Your goal: Every entry that follows should be repeated exactly; drop the images.

Records for this task:

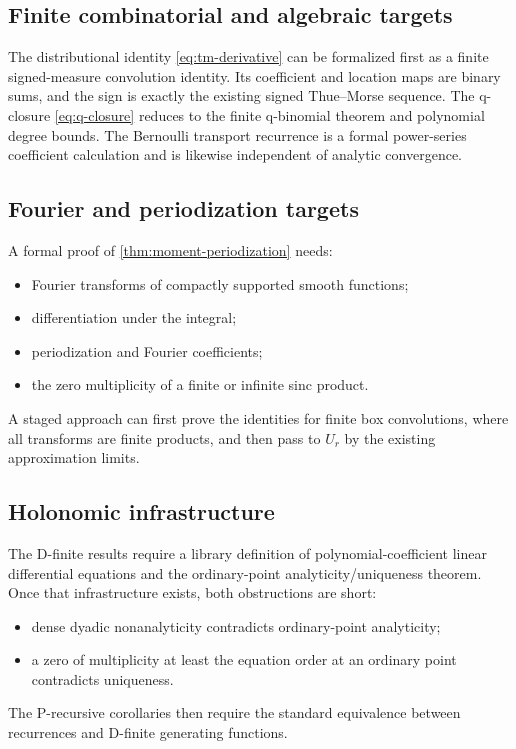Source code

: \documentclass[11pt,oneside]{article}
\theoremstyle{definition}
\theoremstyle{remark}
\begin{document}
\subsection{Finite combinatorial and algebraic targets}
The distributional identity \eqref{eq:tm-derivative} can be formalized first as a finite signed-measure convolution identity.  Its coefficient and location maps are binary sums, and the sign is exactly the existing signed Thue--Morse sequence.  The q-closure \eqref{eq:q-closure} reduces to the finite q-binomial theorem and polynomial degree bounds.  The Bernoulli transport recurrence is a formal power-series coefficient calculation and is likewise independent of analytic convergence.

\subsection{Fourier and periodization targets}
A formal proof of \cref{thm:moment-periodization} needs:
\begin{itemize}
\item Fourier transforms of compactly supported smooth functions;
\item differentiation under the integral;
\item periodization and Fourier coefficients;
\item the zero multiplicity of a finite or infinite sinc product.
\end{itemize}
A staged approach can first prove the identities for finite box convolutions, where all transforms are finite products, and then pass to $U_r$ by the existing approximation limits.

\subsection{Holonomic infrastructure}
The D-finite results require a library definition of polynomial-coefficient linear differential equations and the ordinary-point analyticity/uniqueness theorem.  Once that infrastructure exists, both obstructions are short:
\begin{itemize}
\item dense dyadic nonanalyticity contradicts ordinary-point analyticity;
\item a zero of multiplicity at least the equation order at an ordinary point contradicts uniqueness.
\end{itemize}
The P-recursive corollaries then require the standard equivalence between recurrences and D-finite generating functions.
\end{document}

Worked solution:
Source code

: \documentclass[11pt,oneside]{article}
\theoremstyle{definition}
\theoremstyle{remark}
\begin{document}
\subsection{Finite combinatorial and algebraic targets}
The distributional identity \eqref{eq:tm-derivative} can be formalized first as a finite signed-measure convolution identity.  Its coefficient and location maps are binary sums, and the sign is exactly the existing signed Thue--Morse sequence.  The q-closure \eqref{eq:q-closure} reduces to the finite q-binomial theorem and polynomial degree bounds.  The Bernoulli transport recurrence is a formal power-series coefficient calculation and is likewise independent of analytic convergence.

\subsection{Fourier and periodization targets}
A formal proof of \cref{thm:moment-periodization} needs:
\begin{itemize}
\item Fourier transforms of compactly supported smooth functions;
\item differentiation under the integral;
\item periodization and Fourier coefficients;
\item the zero multiplicity of a finite or infinite sinc product.
\end{itemize}
A staged approach can first prove the identities for finite box convolutions, where all transforms are finite products, and then pass to $U_r$ by the existing approximation limits.

\subsection{Holonomic infrastructure}
The D-finite results require a library definition of polynomial-coefficient linear differential equations and the ordinary-point analyticity/uniqueness theorem.  Once that infrastructure exists, both obstructions are short:
\begin{itemize}
\item dense dyadic nonanalyticity contradicts ordinary-point analyticity;
\item a zero of multiplicity at least the equation order at an ordinary point contradicts uniqueness.
\end{itemize}
The P-recursive corollaries then require the standard equivalence between recurrences and D-finite generating functions.
\end{document}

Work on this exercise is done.